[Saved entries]

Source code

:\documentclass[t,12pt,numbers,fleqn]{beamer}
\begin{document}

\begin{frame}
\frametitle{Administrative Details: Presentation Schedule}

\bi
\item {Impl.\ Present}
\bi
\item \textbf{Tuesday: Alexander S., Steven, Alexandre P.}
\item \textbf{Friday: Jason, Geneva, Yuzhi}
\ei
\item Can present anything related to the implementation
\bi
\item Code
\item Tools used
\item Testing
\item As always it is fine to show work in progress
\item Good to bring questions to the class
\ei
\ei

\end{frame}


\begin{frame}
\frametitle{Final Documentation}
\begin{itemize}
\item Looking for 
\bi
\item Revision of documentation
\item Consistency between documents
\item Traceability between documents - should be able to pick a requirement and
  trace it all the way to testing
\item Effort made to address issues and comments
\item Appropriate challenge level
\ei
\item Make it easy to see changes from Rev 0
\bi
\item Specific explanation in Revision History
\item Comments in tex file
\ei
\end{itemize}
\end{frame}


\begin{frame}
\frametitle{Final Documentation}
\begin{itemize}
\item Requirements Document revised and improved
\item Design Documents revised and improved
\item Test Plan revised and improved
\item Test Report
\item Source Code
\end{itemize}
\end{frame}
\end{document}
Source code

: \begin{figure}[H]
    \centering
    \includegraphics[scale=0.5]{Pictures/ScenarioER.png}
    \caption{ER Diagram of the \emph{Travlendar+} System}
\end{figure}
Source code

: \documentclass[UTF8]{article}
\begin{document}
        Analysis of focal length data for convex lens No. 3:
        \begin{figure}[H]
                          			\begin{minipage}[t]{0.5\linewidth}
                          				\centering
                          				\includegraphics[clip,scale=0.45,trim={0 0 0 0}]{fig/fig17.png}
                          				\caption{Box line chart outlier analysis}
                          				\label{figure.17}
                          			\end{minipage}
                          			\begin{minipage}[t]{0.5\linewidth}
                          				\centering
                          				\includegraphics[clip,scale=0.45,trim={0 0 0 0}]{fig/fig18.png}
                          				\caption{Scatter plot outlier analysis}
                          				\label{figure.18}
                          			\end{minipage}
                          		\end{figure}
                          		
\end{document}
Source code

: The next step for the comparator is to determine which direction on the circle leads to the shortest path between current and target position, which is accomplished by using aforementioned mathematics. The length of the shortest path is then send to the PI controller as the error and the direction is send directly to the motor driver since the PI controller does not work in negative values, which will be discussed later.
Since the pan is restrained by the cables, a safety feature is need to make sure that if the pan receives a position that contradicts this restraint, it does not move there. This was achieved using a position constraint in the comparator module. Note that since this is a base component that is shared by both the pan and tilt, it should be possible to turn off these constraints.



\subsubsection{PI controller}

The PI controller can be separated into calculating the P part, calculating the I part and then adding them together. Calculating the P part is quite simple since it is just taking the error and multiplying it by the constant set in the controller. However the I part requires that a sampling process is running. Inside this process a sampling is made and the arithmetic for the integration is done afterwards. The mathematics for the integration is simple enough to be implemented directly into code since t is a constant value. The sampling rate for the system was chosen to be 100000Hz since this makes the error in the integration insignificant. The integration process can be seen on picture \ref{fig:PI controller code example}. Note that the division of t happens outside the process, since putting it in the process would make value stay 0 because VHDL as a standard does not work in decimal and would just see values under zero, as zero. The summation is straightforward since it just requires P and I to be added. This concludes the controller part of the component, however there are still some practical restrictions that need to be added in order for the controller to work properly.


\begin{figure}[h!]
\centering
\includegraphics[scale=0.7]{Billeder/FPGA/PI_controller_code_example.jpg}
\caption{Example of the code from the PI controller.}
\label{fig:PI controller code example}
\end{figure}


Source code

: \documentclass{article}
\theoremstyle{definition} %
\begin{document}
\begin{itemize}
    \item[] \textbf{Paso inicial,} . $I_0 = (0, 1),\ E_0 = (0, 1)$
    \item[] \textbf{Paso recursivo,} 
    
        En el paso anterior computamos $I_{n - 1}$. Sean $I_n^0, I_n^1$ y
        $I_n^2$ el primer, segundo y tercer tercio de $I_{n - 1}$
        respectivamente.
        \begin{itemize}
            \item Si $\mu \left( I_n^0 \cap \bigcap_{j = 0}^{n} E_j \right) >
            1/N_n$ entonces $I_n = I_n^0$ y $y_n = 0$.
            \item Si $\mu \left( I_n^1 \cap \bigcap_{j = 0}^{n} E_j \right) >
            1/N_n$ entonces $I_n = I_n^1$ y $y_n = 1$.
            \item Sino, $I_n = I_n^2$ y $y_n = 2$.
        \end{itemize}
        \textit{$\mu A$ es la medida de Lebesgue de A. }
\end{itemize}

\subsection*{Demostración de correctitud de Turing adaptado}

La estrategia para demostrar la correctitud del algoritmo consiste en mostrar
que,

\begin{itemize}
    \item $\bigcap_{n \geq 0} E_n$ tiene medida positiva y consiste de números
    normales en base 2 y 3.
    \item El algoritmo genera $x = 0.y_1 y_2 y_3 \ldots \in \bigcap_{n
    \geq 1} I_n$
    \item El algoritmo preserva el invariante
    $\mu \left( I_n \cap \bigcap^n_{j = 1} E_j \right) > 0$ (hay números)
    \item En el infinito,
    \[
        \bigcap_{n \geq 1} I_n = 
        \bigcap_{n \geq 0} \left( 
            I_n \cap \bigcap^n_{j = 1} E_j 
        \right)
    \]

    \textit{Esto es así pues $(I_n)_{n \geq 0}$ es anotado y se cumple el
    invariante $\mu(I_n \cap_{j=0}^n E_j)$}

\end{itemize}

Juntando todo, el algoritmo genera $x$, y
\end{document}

— Work order —
Line by line, transcribe the data exactly.

— Task solution —
Source code

:\documentclass[t,12pt,numbers,fleqn]{beamer}
\begin{document}

\begin{frame}
\frametitle{Administrative Details: Presentation Schedule}

\bi
\item {Impl.\ Present}
\bi
\item \textbf{Tuesday: Alexander S., Steven, Alexandre P.}
\item \textbf{Friday: Jason, Geneva, Yuzhi}
\ei
\item Can present anything related to the implementation
\bi
\item Code
\item Tools used
\item Testing
\item As always it is fine to show work in progress
\item Good to bring questions to the class
\ei
\ei

\end{frame}


\begin{frame}
\frametitle{Final Documentation}
\begin{itemize}
\item Looking for 
\bi
\item Revision of documentation
\item Consistency between documents
\item Traceability between documents - should be able to pick a requirement and
  trace it all the way to testing
\item Effort made to address issues and comments
\item Appropriate challenge level
\ei
\item Make it easy to see changes from Rev 0
\bi
\item Specific explanation in Revision History
\item Comments in tex file
\ei
\end{itemize}
\end{frame}


\begin{frame}
\frametitle{Final Documentation}
\begin{itemize}
\item Requirements Document revised and improved
\item Design Documents revised and improved
\item Test Plan revised and improved
\item Test Report
\item Source Code
\end{itemize}
\end{frame}
\end{document}
Source code

: \begin{figure}[H]
    \centering
    \includegraphics[scale=0.5]{Pictures/ScenarioER.png}
    \caption{ER Diagram of the \emph{Travlendar+} System}
\end{figure}
Source code

: \documentclass[UTF8]{article}
\begin{document}
        Analysis of focal length data for convex lens No. 3:
        \begin{figure}[H]
                          			\begin{minipage}[t]{0.5\linewidth}
                          				\centering
                          				\includegraphics[clip,scale=0.45,trim={0 0 0 0}]{fig/fig17.png}
                          				\caption{Box line chart outlier analysis}
                          				\label{figure.17}
                          			\end{minipage}
                          			\begin{minipage}[t]{0.5\linewidth}
                          				\centering
                          				\includegraphics[clip,scale=0.45,trim={0 0 0 0}]{fig/fig18.png}
                          				\caption{Scatter plot outlier analysis}
                          				\label{figure.18}
                          			\end{minipage}
                          		\end{figure}
                          		
\end{document}
Source code

: The next step for the comparator is to determine which direction on the circle leads to the shortest path between current and target position, which is accomplished by using aforementioned mathematics. The length of the shortest path is then send to the PI controller as the error and the direction is send directly to the motor driver since the PI controller does not work in negative values, which will be discussed later.
Since the pan is restrained by the cables, a safety feature is need to make sure that if the pan receives a position that contradicts this restraint, it does not move there. This was achieved using a position constraint in the comparator module. Note that since this is a base component that is shared by both the pan and tilt, it should be possible to turn off these constraints.



\subsubsection{PI controller}

The PI controller can be separated into calculating the P part, calculating the I part and then adding them together. Calculating the P part is quite simple since it is just taking the error and multiplying it by the constant set in the controller. However the I part requires that a sampling process is running. Inside this process a sampling is made and the arithmetic for the integration is done afterwards. The mathematics for the integration is simple enough to be implemented directly into code since t is a constant value. The sampling rate for the system was chosen to be 100000Hz since this makes the error in the integration insignificant. The integration process can be seen on picture \ref{fig:PI controller code example}. Note that the division of t happens outside the process, since putting it in the process would make value stay 0 because VHDL as a standard does not work in decimal and would just see values under zero, as zero. The summation is straightforward since it just requires P and I to be added. This concludes the controller part of the component, however there are still some practical restrictions that need to be added in order for the controller to work properly.


\begin{figure}[h!]
\centering
\includegraphics[scale=0.7]{Billeder/FPGA/PI_controller_code_example.jpg}
\caption{Example of the code from the PI controller.}
\label{fig:PI controller code example}
\end{figure}


Source code

: \documentclass{article}
\theoremstyle{definition} %
\begin{document}
\begin{itemize}
    \item[] \textbf{Paso inicial,} . $I_0 = (0, 1),\ E_0 = (0, 1)$
    \item[] \textbf{Paso recursivo,} 
    
        En el paso anterior computamos $I_{n - 1}$. Sean $I_n^0, I_n^1$ y
        $I_n^2$ el primer, segundo y tercer tercio de $I_{n - 1}$
        respectivamente.
        \begin{itemize}
            \item Si $\mu \left( I_n^0 \cap \bigcap_{j = 0}^{n} E_j \right) >
            1/N_n$ entonces $I_n = I_n^0$ y $y_n = 0$.
            \item Si $\mu \left( I_n^1 \cap \bigcap_{j = 0}^{n} E_j \right) >
            1/N_n$ entonces $I_n = I_n^1$ y $y_n = 1$.
            \item Sino, $I_n = I_n^2$ y $y_n = 2$.
        \end{itemize}
        \textit{$\mu A$ es la medida de Lebesgue de A. }
\end{itemize}

\subsection*{Demostración de correctitud de Turing adaptado}

La estrategia para demostrar la correctitud del algoritmo consiste en mostrar
que,

\begin{itemize}
    \item $\bigcap_{n \geq 0} E_n$ tiene medida positiva y consiste de números
    normales en base 2 y 3.
    \item El algoritmo genera $x = 0.y_1 y_2 y_3 \ldots \in \bigcap_{n
    \geq 1} I_n$
    \item El algoritmo preserva el invariante
    $\mu \left( I_n \cap \bigcap^n_{j = 1} E_j \right) > 0$ (hay números)
    \item En el infinito,
    \[
        \bigcap_{n \geq 1} I_n = 
        \bigcap_{n \geq 0} \left( 
            I_n \cap \bigcap^n_{j = 1} E_j 
        \right)
    \]

    \textit{Esto es así pues $(I_n)_{n \geq 0}$ es anotado y se cumple el
    invariante $\mu(I_n \cap_{j=0}^n E_j)$}

\end{itemize}

Juntando todo, el algoritmo genera $x$, y
\end{document}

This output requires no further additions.